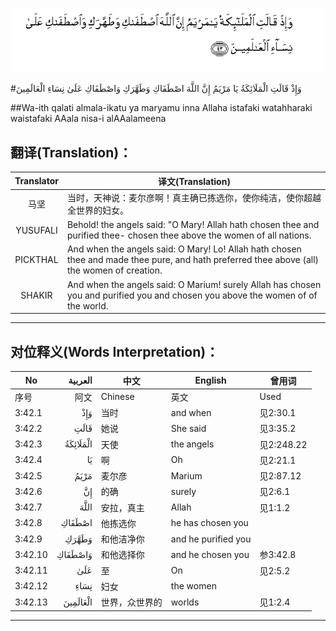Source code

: ![003:042](images/003_042.gif)

#وَإِذْ قَالَتِ الْمَلَائِكَةُ يَا مَرْيَمُ إِنَّ اللَّهَ اصْطَفَاكِ وَطَهَّرَكِ وَاصْطَفَاكِ عَلَىٰ نِسَاءِ الْعَالَمِينَ 

##Wa-ith qalati almala-ikatu ya maryamu inna Allaha istafaki watahharaki waistafaki AAala nisa-i alAAalameena 

## 翻译(Translation)：

| Translator | 译文(Translation)                                            |
| :--------: | ------------------------------------------------------------ |
|    马坚    | 当时，天神说：麦尔彦啊！真主确已拣选你，使你纯洁，使你超越全世界的妇女。 |
|  YUSUFALI  | Behold! the angels said: "O Mary! Allah hath chosen thee and purified thee- chosen thee above the women of all nations. |
|  PICKTHAL  | And when the angels said: O Mary! Lo! Allah hath chosen thee and made thee pure, and hath preferred thee above (all) the women of creation. |
|   SHAKIR   | And when the angels said: O Marium! surely Allah has chosen you and purified you and chosen you above the women of of the world. |

---

## 对位释义(Words Interpretation)：

| No   | العربية | 中文    | English | 曾用词 |
| ---- | ------: | ------- | ------- | ------ |
| 序号 |    阿文 | Chinese | 英文    | Used   |
| 3:42.1  | وَإِذْ      | 当时           | and when            | 见2:30.1   |
| 3:42.2  | قَالَتِ     | 她说           | She said            | 见3:35.2   |
| 3:42.3  | الْمَلَائِكَةُ | 天使           | the angels          | 见2:248.22 |
| 3:42.4  | يَا       | 啊             | Oh                  | 见2:21.1   |
| 3:42.5  | مَرْيَمُ     | 麦尔彦         | Marium              | 见2:87.12  |
| 3:42.6  | إِنَّ       | 的确           | surely              | 见2:6.1    |
| 3:42.7  | اللَّهَ     | 安拉，真主     | Allah               | 见1:1.2    |
| 3:42.8  | اصْطَفَاكِ   | 他拣选你       | he has chosen you   |            |
| 3:42.9  | وَطَهَّرَكِ    | 和他洁净你     | and he purified you |            |
| 3:42.10 | وَاصْطَفَاكِ  | 和他选择你     | and he chosen you   | 参3:42.8   |
| 3:42.11 | عَلَىٰ      | 至             | On                  | 见2:5.2    |
| 3:42.12 | نِسَاءِ     | 妇女           | the women           |            |
| 3:42.13 | الْعَالَمِينَ | 世界，众世界的 | worlds              | 见1:2.4    |

---
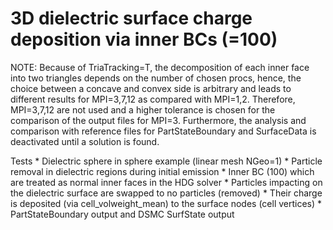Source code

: # 3D dielectric surface charge deposition via inner BCs (=100)
NOTE: Because of TriaTracking=T, the decomposition of each inner face into two triangles depends on
the number of chosen procs, hence, the choice between a concave and convex side is arbitrary and
leads to different results for MPI=3,7,12 as compared with MPI=1,2. 
Therefore, MPI=3,7,12 are not used and a higher tolerance is chosen for the comparison of the output files for MPI=3.
Furthermore, the analysis and comparison with reference files for PartStateBoundary and SurfaceData is deactivated until a solution is found.

Tests
    * Dielectric sphere in sphere example (linear mesh NGeo=1)
    * Particle removal in dielectric regions during initial emission
    * Inner BC (100) which are treated as normal inner faces in the HDG solver
    * Particles impacting on the dielectric surface are swapped to no particles (removed)
    * Their charge is deposited (via cell_volweight_mean) to the surface nodes (cell vertices)
    * PartStateBoundary output and DSMC SurfState output
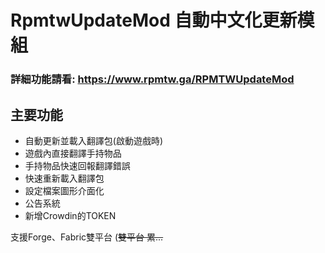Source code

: # RpmtwUpdateMod 自動中文化更新模組

### 詳細功能請看: https://www.rpmtw.ga/RPMTWUpdateMod

## 主要功能

- 自動更新並載入翻譯包(啟動遊戲時)
- 遊戲內直接翻譯手持物品
- 手持物品快速回報翻譯錯誤
- 快速重新載入翻譯包
- 設定檔案圖形介面化
- 公告系統
- 新增Crowdin的TOKEN

支援Forge、Fabric雙平台 (~~雙平台 累...~~
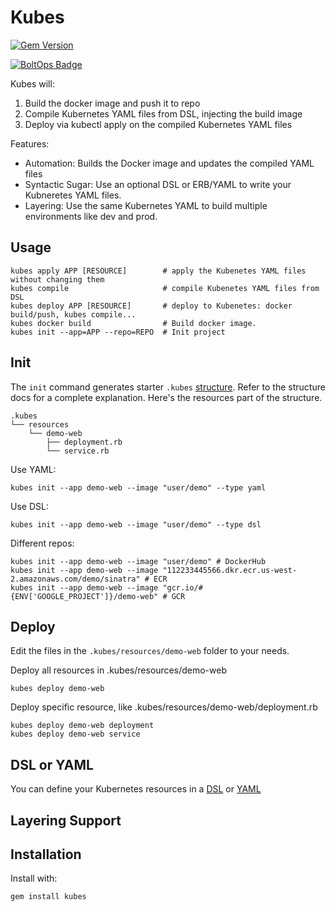 # Kubes

[![Gem Version](https://badge.fury.io/rb/kubes.png)](http://badge.fury.io/rb/kubes)

[![BoltOps Badge](https://img.boltops.com/boltops/badges/boltops-badge.png)](https://www.boltops.com)

Kubes will:

1. Build the docker image and push it to repo
2. Compile Kubernetes YAML files from DSL, injecting the build image
3. Deploy via kubectl apply on the compiled Kubernetes YAML files

Features:

* Automation: Builds the Docker image and updates the compiled YAML files
* Syntactic Sugar: Use an optional DSL or ERB/YAML to write your Kubneretes YAML files.
* Layering: Use the same Kubernetes YAML to build multiple environments like dev and prod.

## Usage

    kubes apply APP [RESOURCE]        # apply the Kubenetes YAML files without changing them
    kubes compile                     # compile Kubenetes YAML files from DSL
    kubes deploy APP [RESOURCE]       # deploy to Kubenetes: docker build/push, kubes compile...
    kubes docker build                # Build docker image.
    kubes init --app=APP --repo=REPO  # Init project

## Init

The `init` command generates starter `.kubes` [structure](docs/structure.md). Refer to the structure docs for a complete explanation. Here's the resources part of the structure.

    .kubes
    └── resources
        └── demo-web
            ├── deployment.rb
            └── service.rb

Use YAML:

    kubes init --app demo-web --image "user/demo" --type yaml

Use DSL:

    kubes init --app demo-web --image "user/demo" --type dsl

Different repos:

    kubes init --app demo-web --image "user/demo" # DockerHub
    kubes init --app demo-web --image "112233445566.dkr.ecr.us-west-2.amazonaws.com/demo/sinatra" # ECR
    kubes init --app demo-web --image "gcr.io/#{ENV['GOOGLE_PROJECT']}/demo-web" # GCR

## Deploy

Edit the files in the `.kubes/resources/demo-web` folder to your needs.

Deploy all resources in .kubes/resources/demo-web

    kubes deploy demo-web

Deploy specific resource, like .kubes/resources/demo-web/deployment.rb

    kubes deploy demo-web deployment
    kubes deploy demo-web service

## DSL or YAML

You can define your Kubernetes resources in a [DSL](docs/dsl.md) or [YAML]()

## Layering Support

## Installation

Install with:

    gem install kubes

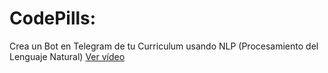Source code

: # CodePills: 
Crea un Bot en Telegram de tu Curriculum usando NLP (Procesamiento del Lenguaje Natural)
[Ver vídeo](https://www.youtube.com/watch?v=9YVAuCMCU4w)

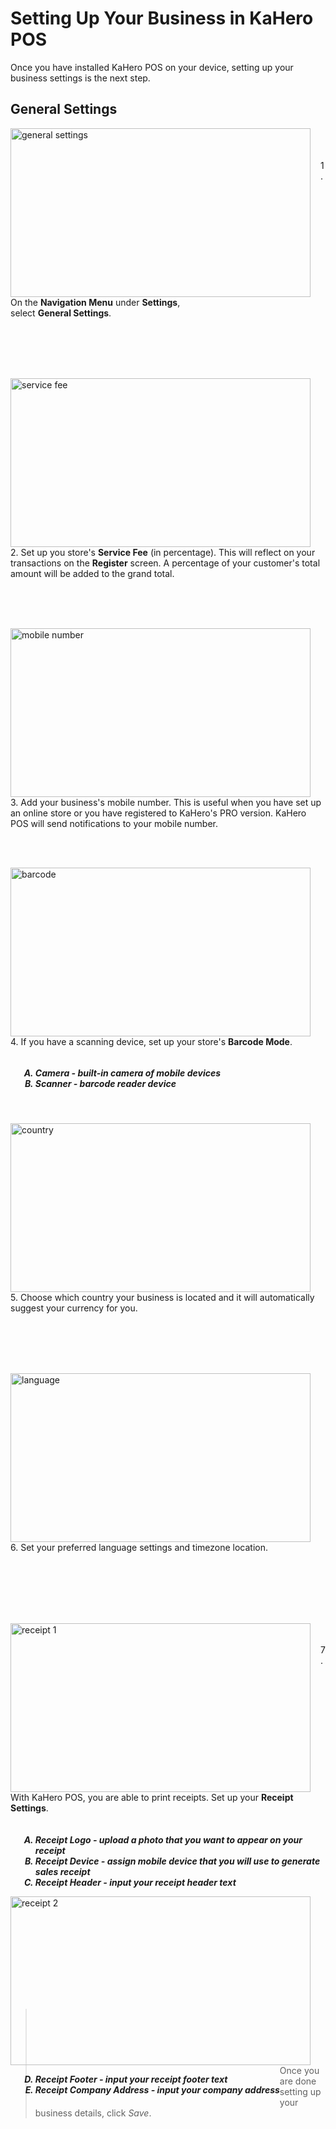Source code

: # **Setting Up Your Business in KaHero POS**

Once you have installed KaHero POS on your device, setting up your business settings is the next step.

## **General Settings** <!-- {docsify-ignore} -->

<p><img src="_content/_setup/1.png" alt="general settings" width="480" height="270" style="float:left; margin-right:1rem"><br><br><br>1. On the <b>Navigation Menu</b> under <b>Settings</b>,<br>select <b>General Settings</b>.</p>

<br><br><br><br>

<p><img src="_content/_setup/2.png" alt="service fee" width="480" height="270" style="float:left; margin-right:1rem"><br><br><br>2. Set up you store's <b>Service Fee</b> (in percentage). This will reflect on your transactions on the <b>Register</b> screen. A percentage of your customer's total amount will be added to the grand total.</p>

<br><br><br>

<p><img src="_content/_setup/3.png" alt="mobile number" width="480" height="270" style="float:left; margin-right:1rem"><br><br><br>3. Add your business's mobile number. This is useful when you have set up an online store or you have registered to KaHero's PRO version. KaHero POS will send notifications to your mobile number.</p>

<br><br>

<p><img src="_content/_setup/4.png" alt="barcode" width="480" height="270" style="float:left; margin-right:1rem"><br><br>4. If you have a scanning device, set up your store's <b>Barcode Mode</b>.
<h5>
<ol type="A" style="float:left; margin-left:1rem">
<li><b>Camera</b> - built-in camera of mobile devices</li>
<li><b>Scanner</b> - barcode reader device</li>
</ol>
</h5>
</p>

<br><br><br><br><br>

<p><img src="_content/_setup/5.png" alt="country" width="480" height="270" style="float:left; margin-right:1rem"><br><br><br>5. Choose which country your business is located and it will automatically suggest your currency for you.</p>

<br><br><br><br>

<p><img src="_content/_setup/6.png" alt="language" width="480" height="270" style="float:left; margin-right:1rem"><br><br><br>6. Set your preferred language settings and timezone location.</p>

<br><br><br><br><br>

<p><img src="_content/_setup/7.png" alt="receipt 1" width="480" height="270" style="float:left; margin-right:1rem"><br><br>7. With KaHero POS, you are able to print receipts. Set up your <b>Receipt Settings</b>.
<h5>
<ol type="A" style="float:left; margin-left:1rem">
<li><b>Receipt Logo</b> - upload a photo that you want to appear on your receipt</li>
<li><b>Receipt Device</b> - assign mobile device that you will use to generate<br>sales receipt</li>
<li><b>Receipt Header</b> - input your receipt header text</li>
</ol>
</h5></p>

<br><br><br><br><br>

<p><img src="_content/_setup/8.png" alt="receipt 2" width="480" height="270" style="float:left; margin-right:1rem"><br><br>
<h5>
<ol start="4" type="A" style="float:left; margin-left:1rem">
<li><b>Receipt Footer</b> - input your receipt footer text</li>
<li><b>Receipt Company Address</b> - input your company address</li>
</ol>
</h5></p>

<br><br><br><br><br><br><br>

> Once you are done setting up your business details, click <i>Save</i>.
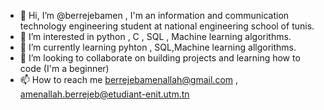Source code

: - 👋 Hi, I’m @berrejebamen , I'm an information and communication technology engineering student at national engineering school of tunis.
- 👀 I’m interested in python , C , SQL , Machine learning algorithms.
- 🌱 I’m currently learning pyhton , SQL,Machine learning allgorithms.
- 💞️ I’m looking to collaborate on building projects and learning how to code (I'm a beginner)
- 📫 How to reach me berrejebamenallah@gmail.com , amenallah.berrejeb@etudiant-enit.utm.tn

<!---
berrejebamen/berrejebamen is a ✨ special ✨ repository because its `README.md` (this file) appears on your GitHub profile.
You can click the Preview link to take a look at your changes.
--->
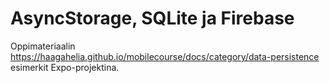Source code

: # AsyncStorage, SQLite ja Firebase

Oppimateriaalin https://haagahelia.github.io/mobilecourse/docs/category/data-persistence esimerkit Expo-projektina.
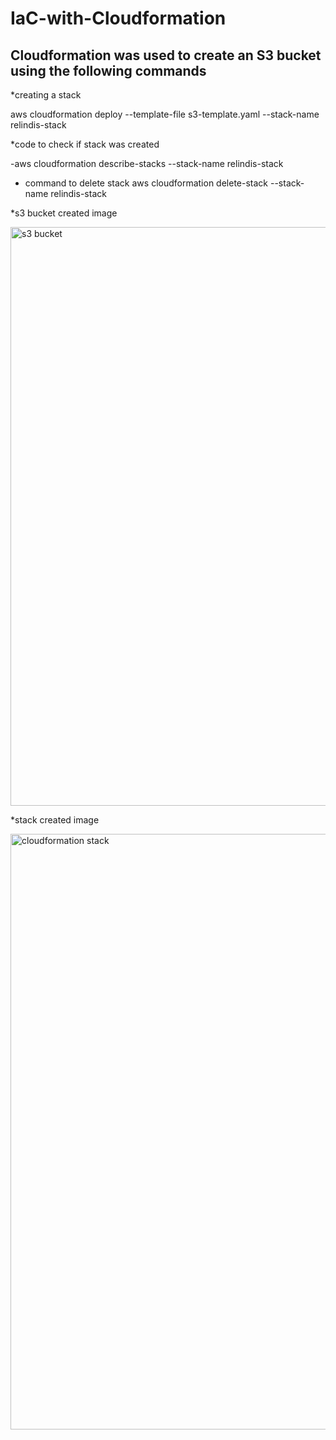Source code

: # IaC-with-Cloudformation

## Cloudformation was used to create an S3 bucket using the following commands

*creating a stack

aws cloudformation deploy --template-file s3-template.yaml --stack-name relindis-stack

*code to check if stack was created

-aws cloudformation describe-stacks --stack-name relindis-stack

* command to delete stack
aws cloudformation delete-stack --stack-name relindis-stack

*s3 bucket created image

<img width="926" alt="s3 bucket" src="https://user-images.githubusercontent.com/114790551/233234259-3e9302d2-7338-4e41-a88c-32bcff4fdcdf.png">

*stack created image

<img width="953" alt="cloudformation stack" src="https://user-images.githubusercontent.com/114790551/233234434-eac12d9b-71f6-4310-b9fc-98c9a9c59145.png">
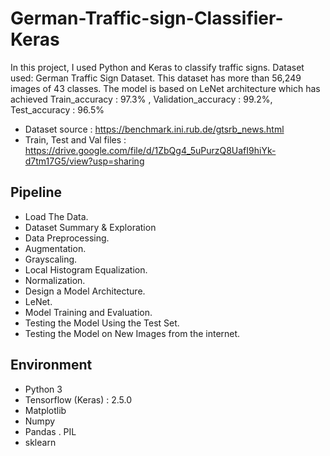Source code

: # German-Traffic-sign-Classifier-Keras
In this project, I used Python and Keras to classify traffic signs. Dataset used: German Traffic Sign Dataset. This dataset has more than 56,249 images of 43 classes. The model is based on LeNet architecture which has achieved Train_accuracy : 97.3% , Validation_accuracy : 99.2%, Test_accuracy : 96.5%
- Dataset source : https://benchmark.ini.rub.de/gtsrb_news.html
- Train, Test and Val files : https://drive.google.com/file/d/1ZbQg4_5uPurzQ8UafI9hiYk-d7tm17G5/view?usp=sharing
## Pipeline
- Load The Data.
- Dataset Summary & Exploration
- Data Preprocessing.
- Augmentation.
- Grayscaling.
- Local Histogram Equalization.
- Normalization.
- Design a Model Architecture.
- LeNet.
- Model Training and Evaluation.
- Testing the Model Using the Test Set.
- Testing the Model on New Images from the internet.



## Environment
- Python 3
- Tensorflow (Keras) : 2.5.0
- Matplotlib
- Numpy
- Pandas
. PIL
- sklearn
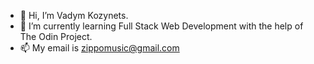 - 👋 Hi, I’m Vadym Kozynets.
- 🌱 I’m currently learning Full Stack Web Development with the help of The Odin Project.
- 📫 My email is zippomusic@gmail.com

<!---
KVG24/KVG24 is a ✨ special ✨ repository because its `README.md` (this file) appears on your GitHub profile.
You can click the Preview link to take a look at your changes.
--->
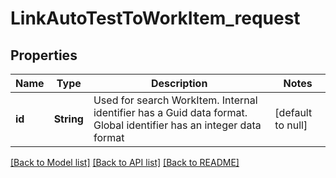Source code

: # LinkAutoTestToWorkItem_request
## Properties

| Name | Type | Description | Notes |
|------------ | ------------- | ------------- | -------------|
| **id** | **String** | Used for search WorkItem. Internal identifier has a Guid data format. Global identifier has an integer data format | [default to null] |

[[Back to Model list]](../README.md#documentation-for-models) [[Back to API list]](../README.md#documentation-for-api-endpoints) [[Back to README]](../README.md)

- - - -

_TASK BRIEF_: Search the entries for the word "input" and pick out every line that holds it.

_SOLVED EXERCISE_:
<li><b>Receipt Header</b> - input your receipt header text</li>
<li><b>Receipt Footer</b> - input your receipt footer text</li>
<li><b>Receipt Company Address</b> - input your company address</li>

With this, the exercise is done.